For field application, a nutrient solution with a high population of model bacteria can be continuously or periodically injected into ground that needs treatment, where the injected bacteria are expected to produce EPS and enhance the erosion resistance. This is referred to as a bioaugmentation strategy. Alternatively, using a biostimulation strategy, we can design the nutrient composition to selectively stimulate certain groups of indigenous bacteria in the ground to produce EPS, and the designed nutrient solution can be injected.
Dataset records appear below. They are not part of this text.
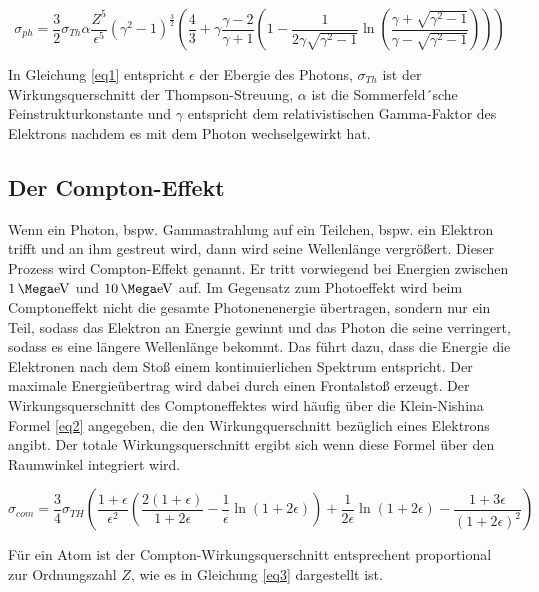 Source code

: \begin{equation}
    \sigma_{ph} = \frac{3}{2} \sigma_{Th} \alpha \frac{Z^5}{\epsilon^5} (\gamma^2 -1)^{\frac{3}{2}} \left(\frac{4}{3} + \gamma\frac{\gamma -2}{\gamma+1} \left(1 - \frac{1}{2 \gamma \sqrt{\gamma^2 -1}} \ln\left(\frac{\gamma + \sqrt{\gamma^2 - 1}}{\gamma - \sqrt{\gamma^2 -1}} \right) \right) \right)
    \label{eq1}
\end{equation}

In Gleichung \ref{eq1} entspricht $\epsilon$ der Ebergie des Photons, $\sigma_{Th}$
ist der Wirkungsquerschnitt der Thompson-Streuung, $\alpha$ ist die 
Sommerfeld´sche Feinstrukturkonstante und $\gamma$ entspricht dem relativistischen 
Gamma-Faktor des Elektrons nachdem es mit dem Photon wechselgewirkt hat.

\subsection{Der Compton-Effekt}
Wenn ein Photon, bspw. Gammastrahlung auf ein Teilchen, bspw. ein Elektron trifft
und an ihm gestreut wird, dann wird seine Wellenlänge vergrößert. 
Dieser Prozess wird Compton-Effekt genannt.
Er tritt vorwiegend bei Energien zwischen $\SI{1}{\Mega\electronvolt}$ und 
$\SI{10}{\Mega\electronvolt}$ auf.
Im Gegensatz zum Photoeffekt wird beim Comptoneffekt nicht die 
gesamte Photonenenergie übertragen, sondern nur ein Teil, sodass das Elektron an 
Energie gewinnt und das Photon die seine verringert, sodass es eine längere 
Wellenlänge bekommt. Das führt dazu, dass die Energie die Elektronen nach dem 
Stoß einem kontinuierlichen Spektrum entspricht.
Der maximale Energieübertrag wird dabei durch einen Frontalstoß erzeugt.
Der Wirkungsquerschnitt des Comptoneffektes wird häufig über die 
Klein-Nishina Formel \ref{eq2} angegeben, die den Wirkungquerschnitt bezüglich 
eines Elektrons angibt. Der totale Wirkungsquerschnitt ergibt sich wenn diese 
Formel über den Raumwinkel integriert wird.

\begin{equation}
    \sigma_{com} = \frac{3}{4}\sigma_{TH} \left(\frac{1 + \epsilon}{\epsilon^2} \left(\frac{2(1+\epsilon)}{1+2\epsilon} - \frac{1}{\epsilon} \ln(1+2\epsilon) \right) + \frac{1}{2\epsilon} \ln(1+2\epsilon) - \frac{1+3\epsilon}{(1+2\epsilon)^2} \right)
    \label{eq2}
\end{equation}

Für ein Atom ist der Compton-Wirkungsquerschnitt entsprechent proportional zur 
Ordnungszahl $Z$, wie es in Gleichung \ref{eq3} dargestellt ist.

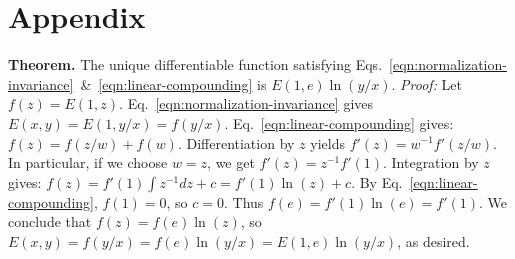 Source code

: \documentclass[twocolumn,final]{svjour3}
\newcommand{\M}{\mathsf{M}}
\newcommand{\E}[1]{\left<#1\right>}
\newcommand{\abs}[1]{\left|#1\right|}
\begin{document}

\section*{Appendix}
\footnotesize

\noindent
\textbf{Theorem.} The unique differentiable function satisfying Eqs.~\ref{eqn:normalization-invariance}~\&~\ref{eqn:linear-compounding} is $E(1,e) \ln(y/x)$. \textit{Proof:} Let $f(z) = E(1,z)$. Eq.~\ref{eqn:normalization-invariance} gives $E(x,y) = E(1,y/x) = f(y/x)$. Eq.~\ref{eqn:linear-compounding} gives: $f(z) = f(z/w) + f(w)$. Differentiation by $z$ yields $f'(z) = w^{-1} f'(z/w)$. In particular, if we choose $w=z$, we get $f'(z) = z^{-1} f'(1)$. Integration by $z$ gives:
$f(z) = f'(1) \int z^{-1} dz + c = f'(1) \ln(z) + c$.
By Eq.~\ref{eqn:linear-compounding}, $f(1)=0$, so $c=0$. Thus $f(e)=f'(1)\ln(e)=f'(1)$. We conclude that $f(z)=f(e)\ln(z)$, so $E(x,y) = f(y/x) = f(e)\ln(y/x) = E(1,e)\ln(y/x)$, as desired.\hfill%





\end{document}
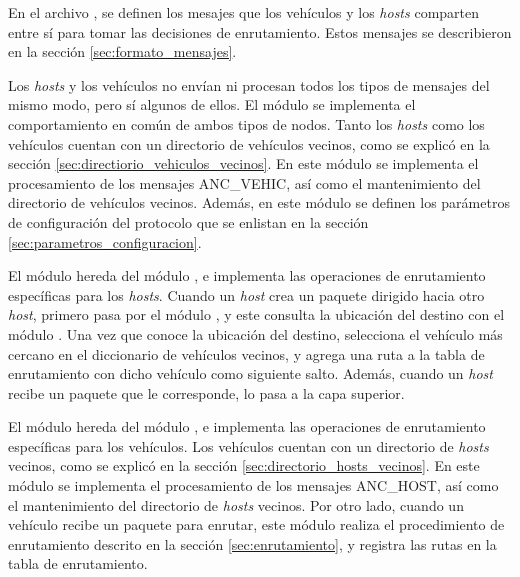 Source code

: 
En el archivo , se definen los mesajes que los vehículos y
los \textit{hosts} comparten entre sí para tomar las decisiones de
enrutamiento. Estos mensajes se describieron en la sección
\ref{sec:formato_mensajes}.

Los \textit{hosts} y los vehículos no envían ni procesan todos los tipos de
mensajes del mismo modo, pero sí algunos de ellos. El módulo
 se implementa el comportamiento en común de ambos
tipos de nodos. Tanto los \textit{hosts} como los vehículos cuentan con un
directorio de vehículos vecinos, como se explicó en la sección
\ref{sec:directiorio_vehiculos_vecinos}. En este módulo se implementa el
procesamiento de los mensajes ANC\_VEHIC, así como el mantenimiento del
directorio de vehículos vecinos. Además, en este módulo se definen los
parámetros de configuración del protocolo que se enlistan en la sección
\ref{sec:parametros_configuracion}.

\begin{sloppypar}
El módulo  hereda del módulo
, e implementa las operaciones de enrutamiento
específicas para los \textit{hosts}. Cuando un \textit{host} crea un paquete
dirigido hacia otro \textit{host}, primero pasa por el módulo
, y este consulta la ubicación del destino con
el módulo . Una vez que conoce la ubicación del
destino, selecciona el vehículo más cercano en el diccionario de vehículos
vecinos, y agrega una ruta a la tabla de enrutamiento con dicho vehículo como
siguiente salto. Además, cuando un \textit{host} recibe un paquete que le
corresponde, lo pasa a la capa superior.
\end{sloppypar}

El módulo  hereda del módulo
, e implementa las operaciones de enrutamiento
específicas para los vehículos. Los vehículos cuentan con un directorio de
\textit{hosts} vecinos, como se explicó en la sección
\ref{sec:directorio_hosts_vecinos}. En este módulo se implementa el
procesamiento de los mensajes ANC\_HOST, así como el mantenimiento del
directorio de \textit{hosts} vecinos. Por otro lado, cuando un vehículo recibe
un paquete para enrutar, este módulo realiza el procedimiento de enrutamiento
descrito en la sección \ref{sec:enrutamiento}, y registra las rutas en la tabla
de enrutamiento.

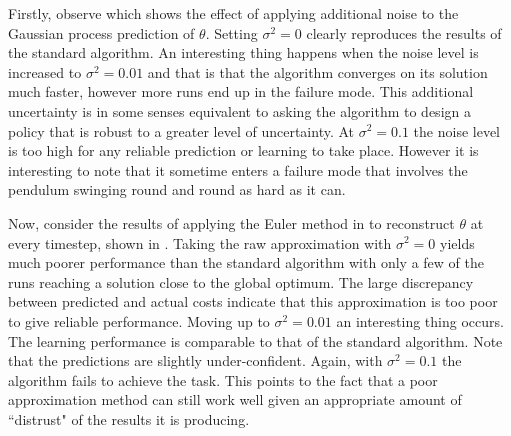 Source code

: Firstly, observe  which shows the effect of applying additional noise to the Gaussian process prediction of $\theta$. Setting $\sigma^2=0$ clearly reproduces the results of the standard algorithm. An interesting thing happens when the noise level is increased to $\sigma^2=0.01$ and that is that the algorithm converges on its solution much faster, however more runs end up in the failure mode. This additional uncertainty is in some senses equivalent to asking the algorithm to design a policy that is robust to a greater level of uncertainty. At $\sigma^2=0.1$ the noise level is too high for any reliable prediction or learning to take place. However it is interesting to note that it sometime enters a failure mode that involves the pendulum swinging round and round as hard as it can.

Now, consider the results of applying the Euler method in  to reconstruct $\theta$ at every timestep, shown in . Taking the raw approximation with $\sigma^2=0$ yields much poorer performance than the standard algorithm with only a few of the runs reaching a solution close to the global optimum. The large discrepancy between predicted and actual costs indicate that this approximation is too poor to give reliable performance. Moving up to $\sigma^2=0.01$ an interesting thing occurs. The learning performance is comparable to that of the standard algorithm. Note that the predictions are slightly under-confident. Again, with $\sigma^2=0.1$ the algorithm fails to achieve the task. This points to the fact that a poor approximation method can still work well given an appropriate amount of ``distrust" of the results it is producing.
However, further investigation is warranted to find a suitable and efficient method to be applicable for various field conditions including the ground with fast fluid flows. In addition, because dextran is known to be biodegradable by a particular class of enzymes known as dextranases, which are produced by a variety of fungi species (Pleszczyńska et al. 1997; Khalikova et al. 2005), the long-term durability of the biopolymer of particular interest should also be examined with various environmental factors prior to field applications.